TASK REQUIREMENTS – Only the lines from the first line of the entries through the line with "- Added basics" belong in the answer, each restated word for word and without pictures.

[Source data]

Content starts

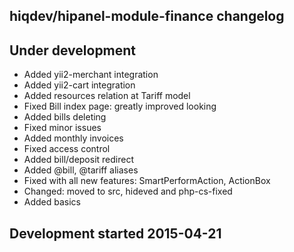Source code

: hiqdev/hipanel-module-finance changelog
---------------------------------------

## Under development

- Added yii2-merchant integration
- Added yii2-cart integration
- Added resources relation at Tariff model
- Fixed Bill index page: greatly improved looking
- Added bills deleting
- Fixed minor issues
- Added monthly invoices
- Fixed access control
- Added bill/deposit redirect
- Added @bill, @tariff aliases
- Fixed with all new features: SmartPerformAction, ActionBox
- Changed: moved to src, hideved and php-cs-fixed
- Added basics

## Development started 2015-04-21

Content ends

ANSWER FOR THIS EXERCISE –
Source code

: hiqdev/hipanel-module-finance changelog
---------------------------------------

## Under development

- Added yii2-merchant integration
- Added yii2-cart integration
- Added resources relation at Tariff model
- Fixed Bill index page: greatly improved looking
- Added bills deleting
- Fixed minor issues
- Added monthly invoices
- Fixed access control
- Added bill/deposit redirect
- Added @bill, @tariff aliases
- Fixed with all new features: SmartPerformAction, ActionBox
- Changed: moved to src, hideved and php-cs-fixed
- Added basics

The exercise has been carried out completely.